- First-ever EU-wide rules on collective redress
- Consumers to be better protected in “mass harm” situations such as Dieselgate, Ryanair
- Safeguards against abusive lawsuits (“loser pays principle”)
Rules allowing groups of consumers harmed by illegal practices to launch collective actions and seek compensation were confirmed by plenary on Tuesday.
Currently, only 19 member states provide some form of legal remedy to victims of mass harm and proceedings can often be lengthy and costly, especially if victims go to court individually.
The new rules address concerns raised by recent mass harm scandals with cross-border implications (Dieselgate, Ryanair). They would allow group action against trader violations with a broad public impact in domestic and cross-border cases in different consumer areas such as data protection, financial services, travel and tourism, energy, telecommunications, environment and health.
The new representative action rules would:
- strengthen the right to access to justice by allowing consumers to join forces across borders and jointly request that unlawful practices be stopped or prevented, or to obtain compensation for the harm;
- harmonise collective redress mechanisms and end disparities across member states;
- reduce the financial burden and make remedies more accessible through collective representation;
- strike a balance between citizens’ access to justice and protecting businesses from abusive lawsuits through the “loser pays principle introduced by MEPs.
Eligible representation and safeguards
Under the new draft rules, representative action can only be brought by eligible entities, such as consumer organisations and certain independent bodies designated by member states. These should be non-profit and have no financial agreements with law firms.
Finally, the text requires the Commission, within three years, to assess if a European Ombudsman for collective redress should be established.

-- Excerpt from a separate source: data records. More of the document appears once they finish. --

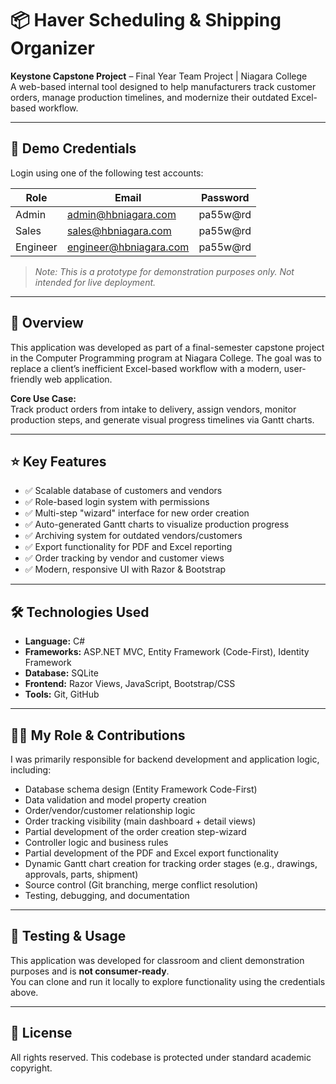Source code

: # 📦 Haver Scheduling & Shipping Organizer

**Keystone Capstone Project** – Final Year Team Project | Niagara College  
A web-based internal tool designed to help manufacturers track customer orders, manage production timelines, and modernize their outdated Excel-based workflow.

---

## 🔐 Demo Credentials

Login using one of the following test accounts:

| Role      | Email                     | Password   |
|-----------|---------------------------|------------|
| Admin     | admin@hbniagara.com       | pa55w@rd   |
| Sales     | sales@hbniagara.com       | pa55w@rd   |
| Engineer  | engineer@hbniagara.com    | pa55w@rd   |

> _Note: This is a prototype for demonstration purposes only. Not intended for live deployment._

---

## 🧭 Overview

This application was developed as part of a final-semester capstone project in the Computer Programming program at Niagara College. The goal was to replace a client’s inefficient Excel-based workflow with a modern, user-friendly web application.

**Core Use Case:**  
Track product orders from intake to delivery, assign vendors, monitor production steps, and generate visual progress timelines via Gantt charts.

---

## ⭐ Key Features

- ✅ Scalable database of customers and vendors  
- ✅ Role-based login system with permissions  
- ✅ Multi-step "wizard" interface for new order creation  
- ✅ Auto-generated Gantt charts to visualize production progress  
- ✅ Archiving system for outdated vendors/customers  
- ✅ Export functionality for PDF and Excel reporting  
- ✅ Order tracking by vendor and customer views  
- ✅ Modern, responsive UI with Razor & Bootstrap  

---

## 🛠️ Technologies Used

- **Language:** C#  
- **Frameworks:** ASP.NET MVC, Entity Framework (Code-First), Identity Framework  
- **Database:** SQLite  
- **Frontend:** Razor Views, JavaScript, Bootstrap/CSS  
- **Tools:** Git, GitHub  

---

## 👨‍💻 My Role & Contributions

I was primarily responsible for backend development and application logic, including:

- Database schema design (Entity Framework Code-First)  
- Data validation and model property creation  
- Order/vendor/customer relationship logic  
- Order tracking visibility (main dashboard + detail views)  
- Partial development of the order creation step-wizard  
- Controller logic and business rules  
- Partial development of the PDF and Excel export functionality  
- Dynamic Gantt chart creation for tracking order stages (e.g., drawings, approvals, parts, shipment)  
- Source control (Git branching, merge conflict resolution)  
- Testing, debugging, and documentation  

---

## 🧪 Testing & Usage

This application was developed for classroom and client demonstration purposes and is **not consumer-ready**.  
You can clone and run it locally to explore functionality using the credentials above.

---

## 📄 License

All rights reserved. This codebase is protected under standard academic copyright.
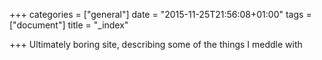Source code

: +++
categories = ["general"]
date = "2015-11-25T21:56:08+01:00"
tags = ["document"]
title = "_index"

+++
Ultimately boring site, describing some of the things I meddle with
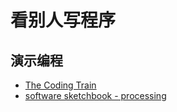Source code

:# 看别人写程序

## 演示编程
* [The Coding Train](https://thecodingtrain.com/)
* [software sketchbook - processing](https://processing.org/)

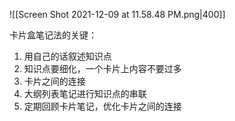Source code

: ![[Screen Shot 2021-12-09 at 11.58.48 PM.png|400]]

卡片盒笔记法的关键：
1. 用自己的话叙述知识点
2. 知识点要细化，一个卡片上内容不要过多
3. 卡片之间的连接
4. 大纲列表笔记进行知识点的串联
5. 定期回顾卡片笔记，优化卡片之间的连接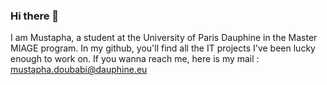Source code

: ### Hi there 👋

I am Mustapha, a student at the University of Paris Dauphine in the Master MIAGE program. In my github, you'll find all the IT projects I've been lucky enough to work on.
If you wanna reach me, here is my mail : mustapha.doubabi@dauphine.eu
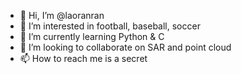 - 👋 Hi, I’m @laoranran
- 👀 I’m interested in football, baseball, soccer
- 🌱 I’m currently learning Python & C
- 💞️ I’m looking to collaborate on SAR and point cloud
- 📫 How to reach me is a secret

<!---
laoranran/laoranran is a ✨ special ✨ repository because its `README.md` (this file) appears on your GitHub profile.
You can click the Preview link to take a look at your changes.
--->
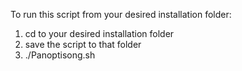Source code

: To run this script from your desired installation folder:

1. cd to your desired installation folder
2. save the script to that folder
3. ./Panoptisong.sh

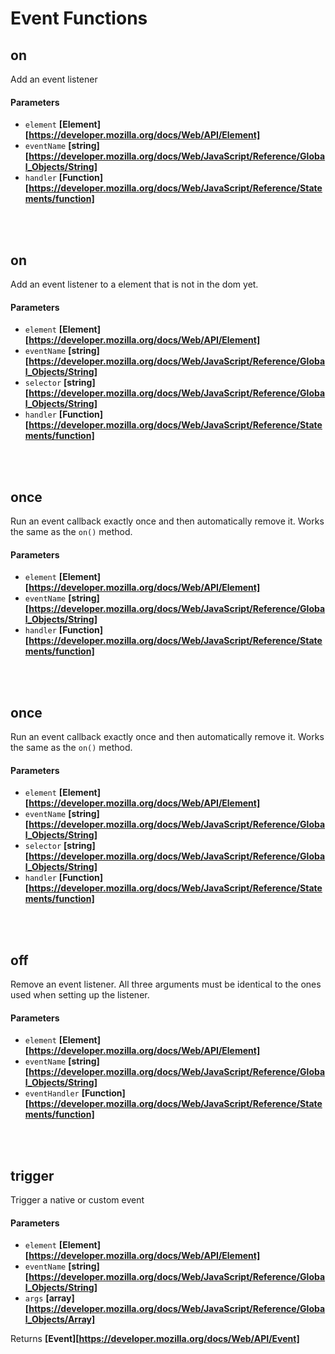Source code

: # Event Functions

## on

Add an event listener

#### Parameters

*   `element` **[Element][https://developer.mozilla.org/docs/Web/API/Element]** 
*   `eventName` **[string][https://developer.mozilla.org/docs/Web/JavaScript/Reference/Global_Objects/String]** 
*   `handler` **[Function][https://developer.mozilla.org/docs/Web/JavaScript/Reference/Statements/function]** 
<br>
<br>

## on

Add an event listener to a element that is not in the dom yet.

#### Parameters

*   `element` **[Element][https://developer.mozilla.org/docs/Web/API/Element]** 
*   `eventName` **[string][https://developer.mozilla.org/docs/Web/JavaScript/Reference/Global_Objects/String]** 
*   `selector` **[string][https://developer.mozilla.org/docs/Web/JavaScript/Reference/Global_Objects/String]** 
*   `handler` **[Function][https://developer.mozilla.org/docs/Web/JavaScript/Reference/Statements/function]** 
<br>
<br>

## once

Run an event callback exactly once and then automatically remove it. Works the same as the `on()` method.

#### Parameters

*   `element` **[Element][https://developer.mozilla.org/docs/Web/API/Element]** 
*   `eventName` **[string][https://developer.mozilla.org/docs/Web/JavaScript/Reference/Global_Objects/String]** 
*   `handler` **[Function][https://developer.mozilla.org/docs/Web/JavaScript/Reference/Statements/function]** 
<br>
<br>

## once

Run an event callback exactly once and then automatically remove it. Works the same as the `on()` method.

#### Parameters

*   `element` **[Element][https://developer.mozilla.org/docs/Web/API/Element]** 
*   `eventName` **[string][https://developer.mozilla.org/docs/Web/JavaScript/Reference/Global_Objects/String]** 
*   `selector` **[string][https://developer.mozilla.org/docs/Web/JavaScript/Reference/Global_Objects/String]** 
*   `handler` **[Function][https://developer.mozilla.org/docs/Web/JavaScript/Reference/Statements/function]** 
<br>
<br>

## off

Remove an event listener. All three arguments must be identical to the ones used when setting up the listener.

#### Parameters

*   `element` **[Element][https://developer.mozilla.org/docs/Web/API/Element]** 
*   `eventName` **[string][https://developer.mozilla.org/docs/Web/JavaScript/Reference/Global_Objects/String]** 
*   `eventHandler` **[Function][https://developer.mozilla.org/docs/Web/JavaScript/Reference/Statements/function]** 
<br>
<br>

## trigger

Trigger a native or custom event

#### Parameters

*   `element` **[Element][https://developer.mozilla.org/docs/Web/API/Element]** 
*   `eventName` **[string][https://developer.mozilla.org/docs/Web/JavaScript/Reference/Global_Objects/String]** 
*   `args` **[array][https://developer.mozilla.org/docs/Web/JavaScript/Reference/Global_Objects/Array]** 

Returns **[Event][https://developer.mozilla.org/docs/Web/API/Event]** 
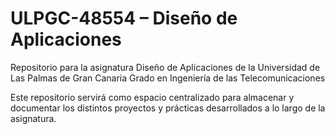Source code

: # ULPGC-48554 – Diseño de Aplicaciones
Repositorio para la asignatura Diseño de Aplicaciones de la Universidad de Las Palmas de Gran Canaria
Grado en Ingeniería de las Telecomunicaciones

Este repositorio servirá como espacio centralizado para almacenar y documentar los distintos proyectos y prácticas desarrollados a lo largo de la asignatura.
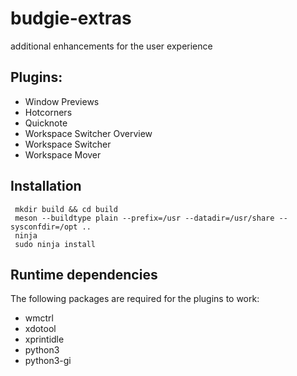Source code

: # budgie-extras

additional enhancements for the user experience

## Plugins: 

 - Window Previews
 - Hotcorners
 - Quicknote
 - Workspace Switcher Overview
 - Workspace Switcher
 - Workspace Mover
 
 ## Installation
 
     mkdir build && cd build
     meson --buildtype plain --prefix=/usr --datadir=/usr/share --sysconfdir=/opt ..
     ninja
     sudo ninja install

## Runtime dependencies

The following packages are required for the plugins to work:

 - wmctrl
 - xdotool
 - xprintidle
 - python3
 - python3-gi
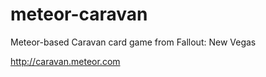 meteor-caravan
==============

Meteor-based Caravan card game from Fallout: New Vegas

<a href="http://caravan.meteor.com">http://caravan.meteor.com</a>
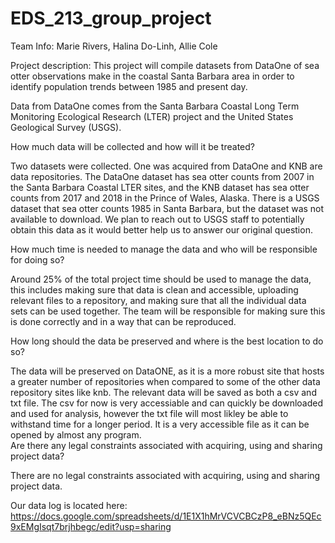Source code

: # EDS_213_group_project

Team Info:
Marie Rivers, 
Halina Do-Linh, 
Allie Cole

Project description: This project will compile datasets from DataOne of sea otter observations make in the coastal Santa Barbara area in order to identify population trends between 1985 and present day.

Data from DataOne comes from the Santa Barbara Coastal Long Term Monitoring Ecological Research (LTER) project and the United States Geological Survey (USGS).


How much data will be collected and how will it be treated?

Two datasets were collected. One was acquired from DataOne and KNB are data repositories. The DataOne dataset has sea otter counts from 2007 in the Santa Barbara Coastal LTER sites, and the KNB dataset has sea otter counts from 2017 and 2018 in the Prince of Wales, Alaska. There is a USGS dataset that sea otter counts 1985 in Santa Barbara, but the dataset was not available to download. We plan to reach out to USGS staff to potentially obtain this data as it would better help us to answer our original question.		

How much time is needed to manage the data and who will be responsible for doing so?

Around 25% of the total project time should be used to manage the data, this includes making sure that data is clean and accessible, uploading relevant files to a repository, and making sure that all the individual data sets can be used together. The team will be responsible for making sure this is done correctly and in a way that can be reproduced. 					
					
How long should the data be preserved and where is the best location to do so?

The data will be preserved on DataONE, as it is a more robust site that hosts a greater number of repositories when compared to some of the other data repository sites like knb. The relevant data will be saved as both a csv and txt file. The csv for now is very accessiable and can quickly be downloaded and used for analysis, however the txt file will most likley be able to withstand time for a longer period. It is a very accessible file as it can be opened by almost any program. 					
Are there any legal constraints associated with acquiring, using and sharing project data?

There are no legal constraints associated with acquiring, using and sharing project data. 					
					
Our data log is located here: https://docs.google.com/spreadsheets/d/1E1X1hMrVCVCBCzP8_eBNz5QEc9xEMgIsqt7brjhbegc/edit?usp=sharing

The rapporteur Geoffroy Didier (EPP, FR) said “This reform strikes the right balance between increasing consumer protection on one hand and the necessary legal safety for companies; it goes even further, by showing that safety and security need to go hand in hand.
“The aim is not to punish anyone, but to compensate victims for any loss. The text also ensures all dangers and failures inherent in American class action are avoided” concluded Didier.
Plenary confirmed its negotiating position by 579 votes to 33, with 43 abstentions. For the legislation to enter into force, both Parliament and Council need to find an agreement, but talks cannot start before the latter adopts its position.
The Representative Action Directive is a part of the New Deal for Consumers, launched in April 2018 by the European Commission, to ensure stronger consumer protection in the EU. It includes stronger consumer rights online, tools to enforce rights and compensation, penalties for violating EU consumer law and improved business conditions.